* Instructions for the task *
Which lines hold the string "forward"? Copy each of them from the material below.

* Working data *
::::

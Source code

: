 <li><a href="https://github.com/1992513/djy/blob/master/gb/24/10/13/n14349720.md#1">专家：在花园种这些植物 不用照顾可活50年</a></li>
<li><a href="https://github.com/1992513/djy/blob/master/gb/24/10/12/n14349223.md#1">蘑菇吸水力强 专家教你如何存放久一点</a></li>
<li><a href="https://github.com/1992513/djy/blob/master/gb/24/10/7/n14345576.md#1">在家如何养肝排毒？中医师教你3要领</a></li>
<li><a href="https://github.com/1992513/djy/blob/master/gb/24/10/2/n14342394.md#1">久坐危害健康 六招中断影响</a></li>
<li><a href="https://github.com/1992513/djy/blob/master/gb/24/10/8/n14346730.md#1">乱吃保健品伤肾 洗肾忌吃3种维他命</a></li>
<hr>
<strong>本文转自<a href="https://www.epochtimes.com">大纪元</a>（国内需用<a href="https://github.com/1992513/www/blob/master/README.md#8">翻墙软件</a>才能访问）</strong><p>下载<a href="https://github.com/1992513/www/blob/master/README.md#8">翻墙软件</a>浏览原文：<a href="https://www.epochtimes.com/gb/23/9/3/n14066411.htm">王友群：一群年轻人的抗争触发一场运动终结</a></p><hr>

::::

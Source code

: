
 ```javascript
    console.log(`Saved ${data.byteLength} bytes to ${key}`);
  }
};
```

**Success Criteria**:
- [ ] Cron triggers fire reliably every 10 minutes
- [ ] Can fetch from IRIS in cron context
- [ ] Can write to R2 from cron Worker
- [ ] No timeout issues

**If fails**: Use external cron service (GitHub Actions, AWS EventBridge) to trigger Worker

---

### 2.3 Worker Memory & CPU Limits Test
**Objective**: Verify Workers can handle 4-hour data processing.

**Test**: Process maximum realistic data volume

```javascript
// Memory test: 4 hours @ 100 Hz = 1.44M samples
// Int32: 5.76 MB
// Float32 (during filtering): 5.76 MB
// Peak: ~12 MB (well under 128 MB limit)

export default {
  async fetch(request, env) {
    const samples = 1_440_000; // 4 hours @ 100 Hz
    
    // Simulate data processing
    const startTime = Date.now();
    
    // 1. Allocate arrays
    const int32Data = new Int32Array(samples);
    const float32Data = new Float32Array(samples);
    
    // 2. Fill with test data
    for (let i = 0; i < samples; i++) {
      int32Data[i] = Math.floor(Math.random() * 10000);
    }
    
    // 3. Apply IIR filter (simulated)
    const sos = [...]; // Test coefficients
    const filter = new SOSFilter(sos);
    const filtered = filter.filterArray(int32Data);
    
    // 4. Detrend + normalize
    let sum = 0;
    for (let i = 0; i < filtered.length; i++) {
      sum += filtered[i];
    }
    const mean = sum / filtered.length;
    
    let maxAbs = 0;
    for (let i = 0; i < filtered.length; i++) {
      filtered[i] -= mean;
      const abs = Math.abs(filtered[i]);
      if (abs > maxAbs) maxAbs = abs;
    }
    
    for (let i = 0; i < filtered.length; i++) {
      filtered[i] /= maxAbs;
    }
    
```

::::

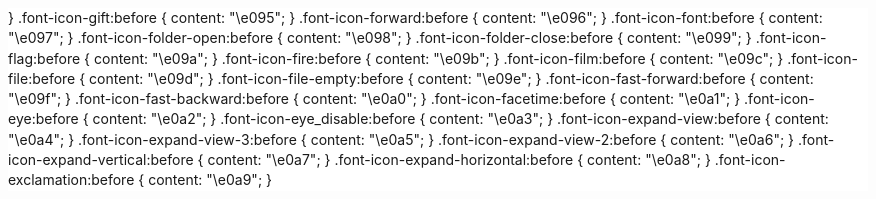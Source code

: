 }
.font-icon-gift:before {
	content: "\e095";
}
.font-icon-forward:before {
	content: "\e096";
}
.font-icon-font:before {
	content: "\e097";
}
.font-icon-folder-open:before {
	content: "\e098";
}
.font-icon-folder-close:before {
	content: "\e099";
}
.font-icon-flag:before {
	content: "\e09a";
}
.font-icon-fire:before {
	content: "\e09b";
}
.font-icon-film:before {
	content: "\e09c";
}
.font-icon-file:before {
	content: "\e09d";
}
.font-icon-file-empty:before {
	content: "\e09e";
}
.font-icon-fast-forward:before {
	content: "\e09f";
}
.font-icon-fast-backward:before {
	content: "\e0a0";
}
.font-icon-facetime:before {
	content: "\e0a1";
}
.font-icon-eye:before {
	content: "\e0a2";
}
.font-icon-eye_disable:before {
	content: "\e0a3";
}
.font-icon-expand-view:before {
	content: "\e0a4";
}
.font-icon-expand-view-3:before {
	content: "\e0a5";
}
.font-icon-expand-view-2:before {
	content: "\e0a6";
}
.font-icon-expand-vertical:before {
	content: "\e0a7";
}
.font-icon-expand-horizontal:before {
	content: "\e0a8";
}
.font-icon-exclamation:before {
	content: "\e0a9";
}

::::

* Exercise solution *
.font-icon-forward:before {
.font-icon-fast-forward:before {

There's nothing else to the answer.